Suleiman Claims AI Takes White-Collar Jobs in 18 Months

As AI companies line up to demo their latest capabilities at developer conferences this week, a claim made by Microsoft AI CEO Mustafa Suleiman in February is getting renewed attention - and fresh scrutiny.

"We're going to have a human-level performance on most, if not all, professional tasks within the next 12 to 18 months. Most tasks that involve sitting down at a computer - whether you're a lawyer or an accountant or a project manager or a marketing person - most of those tasks will be fully automated by AI within the next year or 18 months."
Mustafa Suleiman, Microsoft AI CEO, Financial Times interview, February 2026

TL;DR


What Suleiman said	AI reaches human-level on most white-collar tasks in 12-18 months from February 2026
What we found	Experienced developers work 19% slower with AI; legal AI tools error at 17-34%; benchmark scores don't transfer to real work
The context	Suleiman runs Copilot, which holds roughly 1.2% of the AI chatbot market and needs enterprise deals to grow

The Claim

Suleiman made his prediction in a Financial Times interview, citing two main pieces of evidence: the exponential growth in training compute over the past 15 years, and the observation that "many software engineers report that they are now using AI-assisted coding for the vast majority of their code production." He framed the shift as already underway, not hypothetical.

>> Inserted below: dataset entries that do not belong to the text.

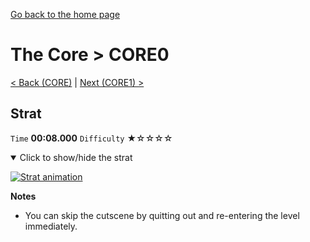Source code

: [Go back to the home page](https://github.com/Doublevil/scbspeedrun)

# The Core > CORE0

[< Back (CORE)](https://github.com/Doublevil/scbspeedrun/blob/main/levels/CORE/CORE.md) | [Next (CORE1) >](https://github.com/Doublevil/scbspeedrun/blob/main/levels/CORE/CORE1.md)

## Strat

`Time` **00:08.000** `Difficulty` ★☆☆☆☆
<details open>
  <summary>Click to show/hide the strat</summary>

  [![Strat animation](https://github.com/Doublevil/scbspeedrun/blob/main/media/levels/CORE/CORE0_Strat.webp)](https://github.com/Doublevil/scbspeedrun/blob/main/media/levels/CORE/CORE0_Strat.mp4?raw=true)

  **Notes**
  - You can skip the cutscene by quitting out and re-entering the level immediately.
</details>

The timeline matters. Twelve to eighteen months from February 2026 puts the automation threshold between February and August 2027. That is a specific claim with a testable deadline.

Suleiman co-founded DeepMind, which solved the protein-folding problem in 2020, so his track record on AI capability calls is not trivial. He joined Microsoft in March 2024 to lead Copilot and AI products. The question is whether this particular claim reflects what the data actually shows about AI performance on professional tasks.

Mustafa Suleiman, Microsoft AI CEO, at a speaking event Mustafa Suleiman joined Microsoft in March 2024 to lead Copilot and AI products. Source: commons.wikimedia.org

The Evidence

Software Engineering: The Primary Pillar Falls

Suleiman's most concrete evidence was software engineering. He argued that current models "can code better than the vast majority of human coders." But a study by METR (Model Evaluation and Threat Research) published in July 2025 - seven months before Suleiman's February claim - directly tested that assumption.

METR recruited 16 experienced open-source developers and gave them 246 real programming tasks, half with AI assistance (Cursor Pro with Claude 3.5 and 3.7 Sonnet) and half without. The result: developers using AI took 19% longer to complete tasks.

The researchers were careful to note this covered senior developers on complex, real-world work rather than toy problems. The developers themselves expected AI to make them roughly 24% faster. Their self-assessment even after the study was that it helped by about 20%. The actual measured slowdown was 19%.

This gap - between what AI can do on isolated code challenges and what it does to experienced developers working on real projects - is exactly the gap Suleiman's prediction elides.

Legal: The Bar Exam Isn't the Practice of Law

AI systems have scored well on bar exams for years. The bar exam is a fixed, text-based test with correct answers. Legal practice isn't. A MIT Technology Review analysis from December 2025 looked at this gap in detail, noting that "an LLM still can't think like a lawyer."

The actual error rates from legal AI tools in production are stark. Lexis+ AI - Lexis Nexis's own legal research tool - runs at a 17% error rate. Westlaw's equivalent runs at 34%. These are purpose-built, fine-tuned systems for the legal domain rolled out by the companies whose business depends on them working.

ScaleAI's Professional Reasoning Benchmark, published in November 2025, tested leading models on difficult legal problems designed by practicing lawyers. The best model scored 37%. The researchers found that models "frequently made inaccurate legal judgments" and when they reached correct conclusions, "used incomplete or opaque reasoning processes."

None of the AmLaw 100 firms - the 100 largest law firms in the United States - are planning to reduce attorney headcount despite widely reported claims of "100x productivity gains" on specific narrow tasks.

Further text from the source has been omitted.